Content starts

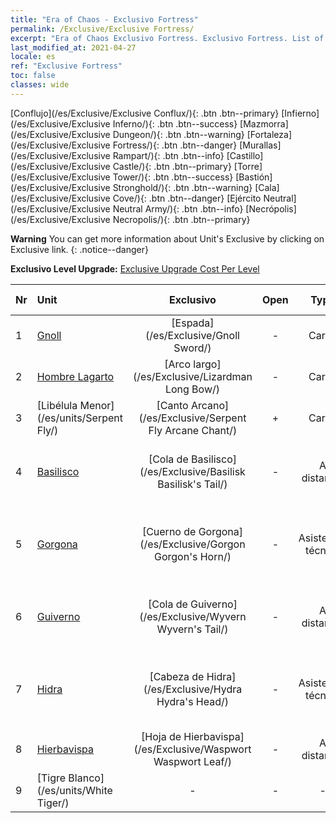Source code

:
 ```yaml
---
title: "Era of Chaos - Exclusivo Fortress"
permalink: /Exclusive/Exclusive Fortress/
excerpt: "Era of Chaos Exclusivo Fortress. Exclusivo Fortress. List of Exclusivo Fortress in Era of Chaos"
last_modified_at: 2021-04-27
locale: es
ref: "Exclusive Fortress"
toc: false
classes: wide
---
```

 [Conflujo](/es/Exclusive/Exclusive Conflux/){: .btn .btn--primary} [Infierno](/es/Exclusive/Exclusive Inferno/){: .btn .btn--success} [Mazmorra](/es/Exclusive/Exclusive Dungeon/){: .btn .btn--warning} [Fortaleza](/es/Exclusive/Exclusive Fortress/){: .btn .btn--danger} [Murallas](/es/Exclusive/Exclusive Rampart/){: .btn .btn--info} [Castillo](/es/Exclusive/Exclusive Castle/){: .btn .btn--primary} [Torre](/es/Exclusive/Exclusive Tower/){: .btn .btn--success} [Bastión](/es/Exclusive/Exclusive Stronghold/){: .btn .btn--warning} [Cala](/es/Exclusive/Exclusive Cove/){: .btn .btn--danger} [Ejército Neutral](/es/Exclusive/Exclusive Neutral Army/){: .btn .btn--info} [Necrópolis](/es/Exclusive/Exclusive Necropolis/){: .btn .btn--primary} 

**Warning** You can get more information about Unit's Exclusive by clicking on Exclusive link. 
{: .notice--danger}

 **Exclusivo Level Upgrade:** [Exclusive Upgrade Cost Per Level](/Exclusive/ExclusiveUpgradeCostPerLevel/)

  | Nr |         Unit        | Exclusivo | Open  |    Type   |  Item to Rank UP      |  Aspecto   |
  |:---|:--------------------|:-------------:|:-----:|:---------:|:---------------------:|:-------:|
  | 1  | [Gnoll](/es/units/Gnoll/) | [Espada](/es/Exclusive/Gnoll Sword/) | - | Carga | [Ficha de espada](/ItemsES/con_912/) | - |
  | 2  | [Hombre Lagarto](/es/units/Lizardman/) | [Arco largo](/es/Exclusive/Lizardman Long Bow/) | - | Carga | [Ficha de Arco Largo](/ItemsES/con_914/) | - |
  | 3  | [Libélula Menor](/es/units/Serpent Fly/) | [Canto Arcano](/es/Exclusive/Serpent Fly Arcane Chant/) | + | Carga | [Ficha de Canto Arcano](/ItemsES/con_915/) | - |
  | 4  | [Basilisco](/es/units/Basilisk/) | [Cola de Basilisco](/es/Exclusive/Basilisk Basilisk's Tail/) | - | A distancia | [Ficha de Cola de Basilisco](/ItemsES/con_994/) | [Aspecto Especial de Energía de fuego](/ItemsES/con_662/) |
  | 5  | [Gorgona](/es/units/Gorgon/) | [Cuerno de Gorgona](/es/Exclusive/Gorgon Gorgon's Horn/) | - | Asistencia técnica | [Ficha de Cuerno de Gorgona](/ItemsES/con_995/) | [Aspecto Especial de Cuerno de Gorgona](/ItemsES/con_663/) |
  | 6  | [Guiverno](/es/units/Wyvern/) | [Cola de Guiverno](/es/Exclusive/Wyvern Wyvern's Tail/) | - | A distancia | [Ficha de Cola de Guiverno](/ItemsES/con_996/) | [Aspecto Especial de Cola de Guiverno](/ItemsES/con_664/) |
  | 7  | [Hidra](/es/units/Hydra/) | [Cabeza de Hidra](/es/Exclusive/Hydra Hydra's Head/) | - | Asistencia técnica | [Ficha de Cabeza de Hidra](/ItemsES/con_997/) | [Aspecto Especial de Núcleo de energía](/ItemsES/con_665/) |
  | 8  | [Hierbavispa](/es/units/Waspwort/) | [Hoja de Hierbavispa](/es/Exclusive/Waspwort Waspwort Leaf/) | - | A distancia | - | - |
  | 9  | [Tigre Blanco](/es/units/White Tiger/) | - | - | - | none | none |
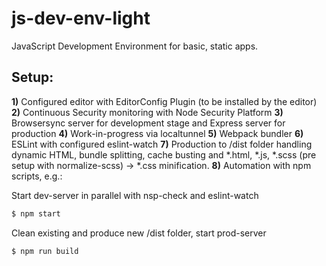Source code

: # js-dev-env-light
JavaScript Development Environment for basic, static apps. 

## Setup:
**1)** Configured editor with EditorConfig Plugin (to be installed by the editor)
**2)** Continuous Security monitoring with Node Security Platform
**3)** Browsersync server for development stage and Express server for production
**4)** Work-in-progress via localtunnel
**5)** Webpack bundler
**6)** ESLint with configured eslint-watch
**7)** Production to /dist folder handling dynamic HTML, bundle splitting, cache busting and *.html, *.js, *.scss (pre setup with normalize-scss) -> *.css minification.
**8)** Automation with npm scripts, e.g.:

Start dev-server in parallel with nsp-check and eslint-watch
```bash
$ npm start
```
Clean existing and produce new /dist folder, start prod-server
```bash
$ npm run build
```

Content ends

*Exercise aim*.
Using the entries above, give back exactly the line containing "on Exclusive link.", the line containing "de fuego](/ItemsES/con_662/) |", and every line between them, and nothing else.

*Answer box*.
**Warning** You can get more information about Unit's Exclusive by clicking on Exclusive link. 
{: .notice--danger}

 **Exclusivo Level Upgrade:** [Exclusive Upgrade Cost Per Level](/Exclusive/ExclusiveUpgradeCostPerLevel/)

  | Nr |         Unit        | Exclusivo | Open  |    Type   |  Item to Rank UP      |  Aspecto   |
  |:---|:--------------------|:-------------:|:-----:|:---------:|:---------------------:|:-------:|
  | 1  | [Gnoll](/es/units/Gnoll/) | [Espada](/es/Exclusive/Gnoll Sword/) | - | Carga | [Ficha de espada](/ItemsES/con_912/) | - |
  | 2  | [Hombre Lagarto](/es/units/Lizardman/) | [Arco largo](/es/Exclusive/Lizardman Long Bow/) | - | Carga | [Ficha de Arco Largo](/ItemsES/con_914/) | - |
  | 3  | [Libélula Menor](/es/units/Serpent Fly/) | [Canto Arcano](/es/Exclusive/Serpent Fly Arcane Chant/) | + | Carga | [Ficha de Canto Arcano](/ItemsES/con_915/) | - |
  | 4  | [Basilisco](/es/units/Basilisk/) | [Cola de Basilisco](/es/Exclusive/Basilisk Basilisk's Tail/) | - | A distancia | [Ficha de Cola de Basilisco](/ItemsES/con_994/) | [Aspecto Especial de Energía de fuego](/ItemsES/con_662/) |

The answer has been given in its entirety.